MTIP is invisible to S-mode because mideleg is 0. Just like STIP is invisible to S-mode if mideleg is 0.
I don’t know what xstatus refers to — is that mstatus/sstatus? Bits 11:9 of those have nothing to do with interrupts?
My mistake about PLIC; I meant that MTIP is driven by CLINT. The MTIMECMP CSR is not accessed through CSRRW instructions. It is memory-mapped. An implementation could conceivably allow PMP and/or PMA settings that would allow S-mode access to this CSR. Like you say, not a good idea. Just like delegating MTIP to S-mode is probably not a good idea.
But all of this is academic and is just speculation about how it would work if mideleg was writable, which I don’t think any reasonable implementation would support.

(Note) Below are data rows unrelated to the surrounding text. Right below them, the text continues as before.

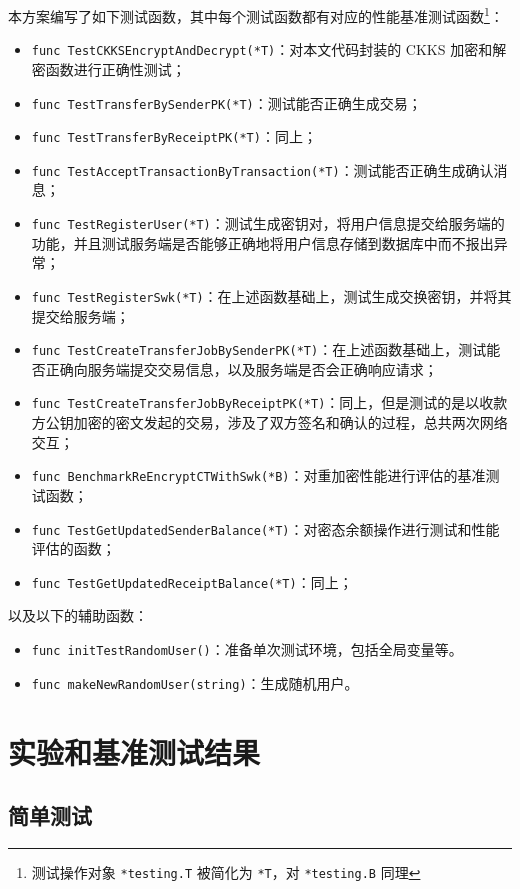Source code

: 本方案编写了如下测试函数，其中每个测试函数都有对应的性能基准测试函数\footnote{测试操作对象 \texttt{*testing.T} 被简化为 \texttt{*T}，对 \texttt{*testing.B} 同理}：

\begin{itemize}
    \item \verb|func TestCKKSEncryptAndDecrypt(*T)|：对本文代码封装的 CKKS 加密和解密函数进行正确性测试；
    \item \verb|func TestTransferBySenderPK(*T)|：测试能否正确生成交易；
    \item \verb|func TestTransferByReceiptPK(*T)|：同上；
    \item \verb|func TestAcceptTransactionByTransaction(*T)|：测试能否正确生成确认消息；
    \item \verb|func TestRegisterUser(*T)|：测试生成密钥对，将用户信息提交给服务端的功能，并且测试服务端是否能够正确地将用户信息存储到数据库中而不报出异常；
    \item \verb|func TestRegisterSwk(*T)|：在上述函数基础上，测试生成交换密钥，并将其提交给服务端；
    \item \verb|func TestCreateTransferJobBySenderPK(*T)|：在上述函数基础上，测试能否正确向服务端提交交易信息，以及服务端是否会正确响应请求；
    \item \verb|func TestCreateTransferJobByReceiptPK(*T)|：同上，但是测试的是以收款方公钥加密的密文发起的交易，涉及了双方签名和确认的过程，总共两次网络交互；
    \item \verb|func BenchmarkReEncryptCTWithSwk(*B)|：对重加密性能进行评估的基准测试函数；
    \item \verb|func TestGetUpdatedSenderBalance(*T)|：对密态余额操作进行测试和性能评估的函数；
    \item \verb|func TestGetUpdatedReceiptBalance(*T)|：同上；
\end{itemize}

以及以下的辅助函数：

\begin{itemize}
    \item \verb|func initTestRandomUser()|：准备单次测试环境，包括全局变量等。
    \item \verb|func makeNewRandomUser(string)|：生成随机用户。
\end{itemize}

\section{实验和基准测试结果}

\subsection{简单测试}

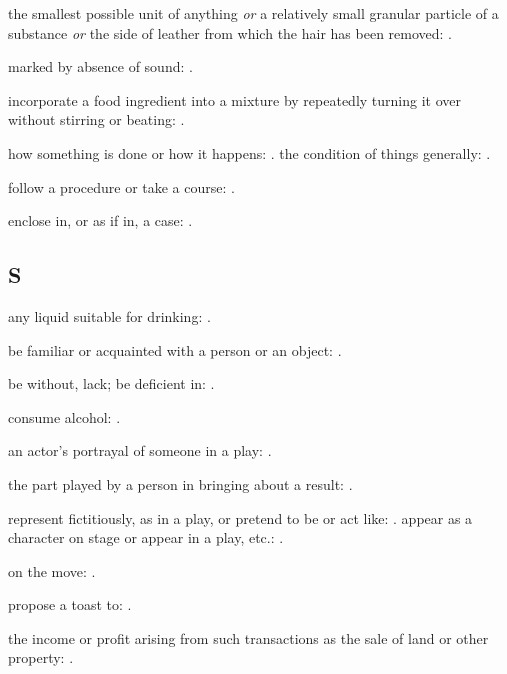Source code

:   the smallest possible unit of anything \textit{or} a relatively small granular particle of a substance \textit{or} the side of leather from which the hair has been removed: .

  marked by absence of sound:   .

  incorporate a food ingredient into a mixture by repeatedly turning it over without stirring or beating: .

  how something is done or how it happens:   . the condition of things generally: .

  follow a procedure or take a course:   .

  enclose in, or as if in, a case:   .

\subsection*{S}

  any liquid suitable for drinking:   .

  be familiar or acquainted with a person or an object: .

  be without, lack; be deficient in: .

  consume alcohol:   .

  an actor's portrayal of someone in a play:   .

  the part played by a person in bringing about a result:   .

  represent fictitiously, as in a play, or pretend to be or act like:   . appear as a character on stage or appear in a play, etc.: .

  on the move:   .

  propose a toast to:   .

  the income or profit arising from such transactions as the sale of land or other property:   .

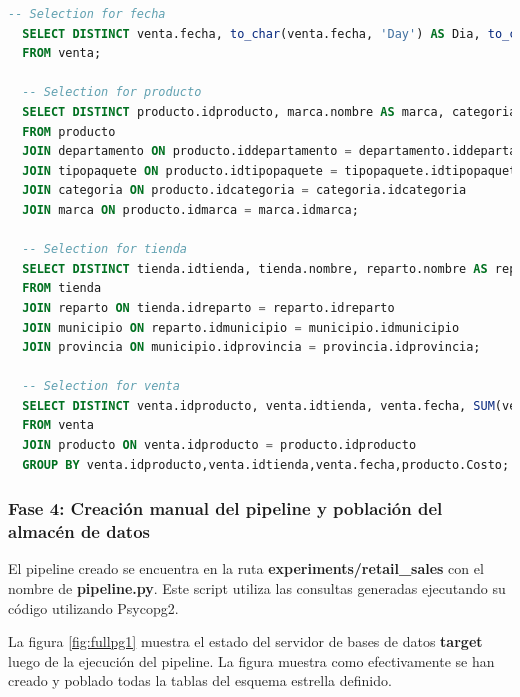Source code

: \begin{lstlisting}[label={selectexp1}, caption={Consultas de selecci\'on generadas para el experimento 1}, language={sql}]
  -- Selection for fecha
  SELECT DISTINCT venta.fecha, to_char(venta.fecha, 'Day') AS Dia, to_char(venta.fecha, 'Month') AS Mes
  FROM venta;

  -- Selection for producto
  SELECT DISTINCT producto.idproducto, marca.nombre AS marca, categoria.nombre AS categoria, tipopaquete.nombre AS paquete, departamento.nombre AS departamento, departamento.descripcion AS descripcion, producto.nombre AS producto, producto.precio, producto.costo
  FROM producto
  JOIN departamento ON producto.iddepartamento = departamento.iddepartamento
  JOIN tipopaquete ON producto.idtipopaquete = tipopaquete.idtipopaquete
  JOIN categoria ON producto.idcategoria = categoria.idcategoria
  JOIN marca ON producto.idmarca = marca.idmarca;

  -- Selection for tienda
  SELECT DISTINCT tienda.idtienda, tienda.nombre, reparto.nombre AS reparto, municipio.nombre AS municipio, provincia.nombre AS provincia
  FROM tienda
  JOIN reparto ON tienda.idreparto = reparto.idreparto
  JOIN municipio ON reparto.idmunicipio = municipio.idmunicipio
  JOIN provincia ON municipio.idprovincia = provincia.idprovincia;

  -- Selection for venta
  SELECT DISTINCT venta.idproducto, venta.idtienda, venta.fecha, SUM(venta.cantidad_vendida) AS cantidad_vendida_total, SUM(venta.pago) AS importe_total, producto.Costo*SUM(venta.cantidad_vendida) AS coste_total, SUM(venta.pago)-producto.Costo*SUM(venta.cantidad_vendida) AS ganancia
  FROM venta
  JOIN producto ON venta.idproducto = producto.idproducto
  GROUP BY venta.idproducto,venta.idtienda,venta.fecha,producto.Costo;
\end{lstlisting}

\subsubsection{Fase 4: Creaci\'on manual del pipeline y poblaci\'on del almac\'en de datos}

El pipeline creado se encuentra en la ruta \textbf{experiments/retail\_sales} con el nombre de 
\textbf{pipeline.py}. Este script utiliza las consultas generadas ejecutando su c\'odigo utilizando 
Psycopg2.

La figura \ref{fig:fullpg1} muestra el estado del servidor de bases de datos \textbf{target} luego de la ejecuci\'on 
del pipeline. La figura muestra como efectivamente 
se han creado y poblado todas la tablas del esquema estrella definido.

On Dec 7, 2022, at 3:52 PM, Allen Baum <allen.baum@...> wrote:
I was looking figure 4.6 of the priv spec, and it does show STIP as bit 5, not bit 7. Bit 7 is MTIP, and it is invisible to Smode.
That's why the interrupt pending bit shows up in bit 5 if delegated, but bit 7 if not.
MTIP is NOT driven by the PLIC; the PLIC only sends external interrupts, not timer interrupts (which correspond to bits xstatus[11..9]
The timer interrupt can only be reset by writing the MTIMECMP CSR, which is M-only. An implementation could have a custom alias to that that would enable Smode to write it,
but that;s dangerous, as that means that Scode could prevent Mmode from getting timer interrupts by setting the CSR to a value in the far future.
As far as I can tell, an implementation may, but is not required to, disallow it.
I suspect all implementations disallow it, by forcing those bits in mideleg to 0. OpenSBI does not attempt to delegate those interrupts.
If it is delegated, it shows up in the SIP. STIP bit
How so? I would expect it to show up in SIP, which is defined as 0 in the privileged spec, but corresponds to the MTIP bit. There is no mechanism for an interrupt to show up in a different position in SIP vs MIP.
But, if it is delegated, then it can only be cleared by an ECALL to Mmode SW..
MTIP is controlled by a wire driven by a memory-mapped interrupt controller (e.g. PLIC). If an SBI decided to delegate MTI to S-mode then they might also allow S-mode software to access the interrupt controller too, removing any need for an ECALL.